При необходимости резецировать восходящую или нисходящую ободочную кишку следует на всем протяже­нии соответствующего бокового канала вдоль кишки рас­сечь брюшину и тупо отделить кишку от задней брюшной стенки, придав таким образом кишке большую подвиж­ность. Кровоснабжение кишки при этом не нарушается. Для сообщения аналогичной свободной подвижности по­перечной ободочной кишке необходимо пересечь (между лигатурами) желудочно-ободочную связку или отделить последнюю от кишки вместе с большим сальником.

Кишку резецируют, пережав ее предварительно за­жимами Кохера. После этого, удалив зажим, располо­женный на приводящем конце кишки, накладывают кру­говой серозно-мышечный (кисетный) кетгутовый шов, а отводящий конец кишки ушивают кетгутовой нитью, ок­ружая стежками зажим, как это делают при ушивании культи двенадцатиперстной кишки при резекции желуд­ка. Удалив зажим Кохера, незатянутые стежки нити еще больше расслабляют и между ними в просвет кишки вво­дят тот или иной сшивающий аппарат без упорной голов­ки. На расстоянии 5—10 см от конца кишки стенку ее прокалывают штоком аппарата и устанавливают упор­ную головку. Снимают зажим с приводящего конца киш­ки, вводят в этот конец головку сшивающего аппарата и затягивают кисетный шов.

После срезания излишка нитей кисетного шва сбли­жают головки аппарата до появления на штоке скобочно­го аппарата контрольного отверстия (при использовании аппарата Каншина сближение головок производят до упора). Производят сшивание и аппарат удаляют. Затя­гивают стежки обвивного шва на отводящей петле, за­крывая таким образом просвет кишки. Одним из концов этой нити накладывают второй (серозно-мышечный) ряд шва. Дополнительно сверху накладывают несколько уз­ловых шелковых швов.

При пользовании скобочным аппаратом создают вто­рой ряд швов анастомоза.
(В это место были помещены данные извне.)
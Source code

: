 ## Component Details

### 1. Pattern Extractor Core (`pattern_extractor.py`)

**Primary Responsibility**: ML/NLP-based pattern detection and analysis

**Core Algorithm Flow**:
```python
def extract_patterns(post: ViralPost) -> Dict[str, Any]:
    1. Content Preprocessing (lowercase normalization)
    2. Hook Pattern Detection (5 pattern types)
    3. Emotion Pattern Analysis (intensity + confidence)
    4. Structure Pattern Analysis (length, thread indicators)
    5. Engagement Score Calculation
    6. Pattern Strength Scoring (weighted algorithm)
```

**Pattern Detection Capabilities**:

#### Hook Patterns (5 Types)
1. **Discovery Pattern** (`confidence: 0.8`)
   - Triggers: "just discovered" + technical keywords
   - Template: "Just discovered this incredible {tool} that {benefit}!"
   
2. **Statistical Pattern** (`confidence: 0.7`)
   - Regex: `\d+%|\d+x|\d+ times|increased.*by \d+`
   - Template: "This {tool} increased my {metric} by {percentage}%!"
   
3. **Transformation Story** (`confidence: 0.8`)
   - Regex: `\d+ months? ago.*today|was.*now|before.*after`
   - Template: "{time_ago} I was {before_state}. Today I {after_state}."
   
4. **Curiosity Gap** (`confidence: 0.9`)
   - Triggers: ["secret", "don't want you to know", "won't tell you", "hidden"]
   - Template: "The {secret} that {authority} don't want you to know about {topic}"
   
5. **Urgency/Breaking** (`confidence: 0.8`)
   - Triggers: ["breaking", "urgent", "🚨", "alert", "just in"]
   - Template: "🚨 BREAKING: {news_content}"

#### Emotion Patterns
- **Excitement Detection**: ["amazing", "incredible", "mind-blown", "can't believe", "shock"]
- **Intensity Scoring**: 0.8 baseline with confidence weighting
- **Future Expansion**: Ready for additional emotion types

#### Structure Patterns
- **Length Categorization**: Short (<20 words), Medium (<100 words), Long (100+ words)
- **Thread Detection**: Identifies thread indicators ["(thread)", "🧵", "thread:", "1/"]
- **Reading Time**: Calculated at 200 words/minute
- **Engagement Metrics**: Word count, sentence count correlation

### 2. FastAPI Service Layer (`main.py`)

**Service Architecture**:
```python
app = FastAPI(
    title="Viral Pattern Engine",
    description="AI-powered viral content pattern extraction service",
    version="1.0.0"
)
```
При наложении анастомоза с помощью аппарата Каншина можно ограничиться 2—4 поддерживающими серозно-мышечными швами, накла­дываемыми за пределами расположения сдавливающих элементов.

При операции, выполняемой в условиях перитонита, ушивание ран толстой кишки и наложение анастомоза слишком часто приводят к развитию несостоятельности швов даже при формировании разгрузочных кишечных стом. При перитоните стремятся не оставлять кишечных швов в брюшной полости. Применяемое иногда ушива­ние кишечной раны с вшиванием петли кишки в рану брюшной стенки в условиях перитонита редко приводит к успеху, так как швы через несколько дней прорезают­ся, рана брюшной стенки нагнаивается и кишка с от­крывшимся свищом ускользает в брюшную полость.